Right ventricle — The lower right chamber of the heart that receives deoxygenated blood from the right atrium and pumps it under low pressure into the lungs via the pulmonary artery.
Septum — A word borrowed from the Latin “saeptum” meaning a “dividing wall or enclosure.”
Stenosis — A narrowing, as in: aortic stenosis (narrowing of the aortic valve of the heart), pulmonary stenosis (narrowing of the pulmonary valve of the heart), pyloric stenosis (narrowing of the outlet of the stomach), andspinal stenosis (narrowing of the vertebral canal).
Systole — The time period when the heart is contracting. The period specifically during which the left ventricle of the heart contracts.
TEE — Transesophageal echocardiography. A diagnostic test which employs ultrasound waves to make images of the heart chambers, valves and surrounding structures and which is done through the esophagus.
Tetralogy of Fallot — A combination of four heart defects that are present together at birth, accounting for about 10% of all congenital heart disease.
Tricuspid — Having three flaps or cusps. The valve that is called the tricuspid valve is situated between the right atrium and right ventricle and permits blood to flow only from the atrium into the ventricle. The aortic valve in the heart also has three cusps.
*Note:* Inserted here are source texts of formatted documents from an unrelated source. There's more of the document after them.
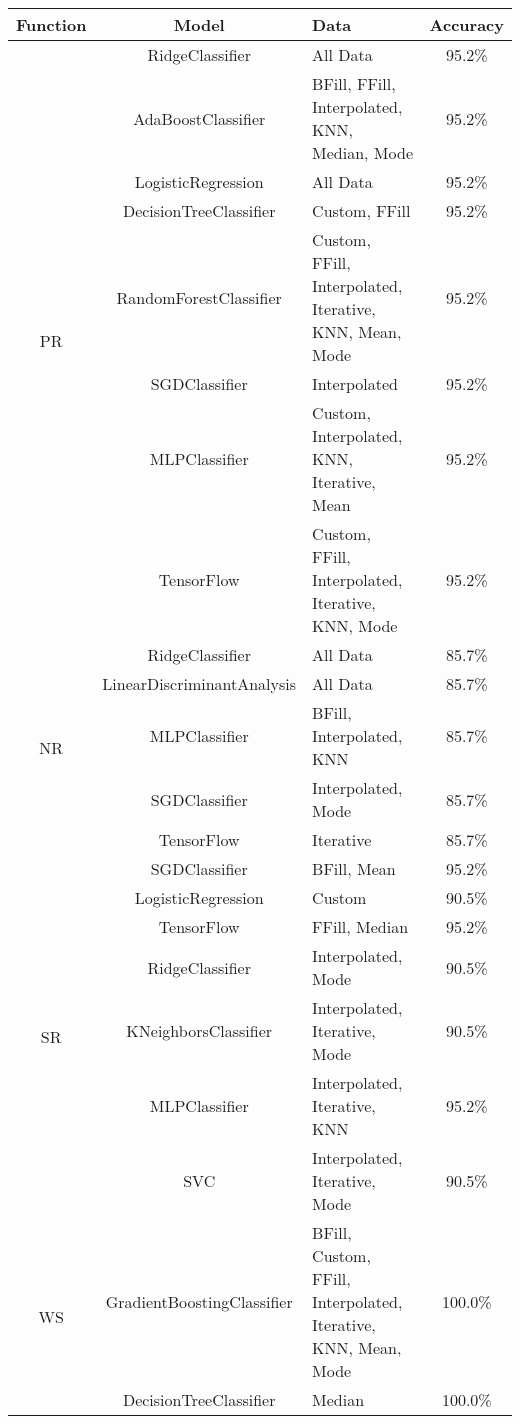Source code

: \begin{table}[H]
\centering
\begin{tabular}{|c|c|p{4cm}|c|}
\hline
\textbf{Function} & \textbf{Model} & \textbf{Data} & \textbf{Accuracy} \\
\hline

\multirow{8}{*}{PR} & RidgeClassifier & All Data & 95.2\% \\
 & AdaBoostClassifier & BFill, FFill, Interpolated, KNN, Median, Mode & 95.2\% \\
 & LogisticRegression & All Data & 95.2\% \\
 & DecisionTreeClassifier & Custom, FFill & 95.2\% \\
 & RandomForestClassifier & Custom, FFill, Interpolated, Iterative, KNN, Mean, Mode & 95.2\% \\
 & SGDClassifier & Interpolated & 95.2\% \\
 & MLPClassifier & Custom, Interpolated, KNN, Iterative, Mean & 95.2\% \\
 & TensorFlow & Custom, FFill, Interpolated, Iterative, KNN, Mode & 95.2\% \\
\hline

\multirow{5}{*}{NR} & RidgeClassifier & All Data & 85.7\% \\
 & LinearDiscriminantAnalysis & All Data & 85.7\% \\
 & MLPClassifier & BFill, Interpolated, KNN & 85.7\% \\
 & SGDClassifier & Interpolated, Mode & 85.7\% \\
 & TensorFlow & Iterative & 85.7\% \\
\hline

\multirow{7}{*}{SR} & SGDClassifier & BFill, Mean & 95.2\% \\
 & LogisticRegression & Custom & 90.5\% \\
 & TensorFlow & FFill, Median & 95.2\% \\
 & RidgeClassifier & Interpolated, Mode & 90.5\% \\
 & KNeighborsClassifier & Interpolated, Iterative, Mode & 90.5\% \\
 & MLPClassifier & Interpolated, Iterative, KNN & 95.2\% \\
 & SVC & Interpolated, Iterative, Mode & 90.5\% \\
\hline

\multirow{2}{*}{WS} & GradientBoostingClassifier & BFill, Custom, FFill, Interpolated, Iterative, KNN, Mean, Mode & 100.0\% \\
 & DecisionTreeClassifier & Median & 100.0\% \\
\hline


\end{tabular}
\end{table}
Vena cava — The superior vena cava is the large vein which returns blood to the heart from the head, neck and both upper limbs. The inferior vena cava returns blood to the heart from the lower part of the body.
Ventricle — A chamber of an organ. For example, the four connected cavities (hollow spaces) in the central portion of the brain and the lower two chambers of the heart are called ventricles.
Vessel — A tube in the body that carries fluids: blood vessels or lymph vessels.
VSD — A Ventricular Septal Defect, a hole in the septum (the wall) between the lower chambers of the heart (the ventricles).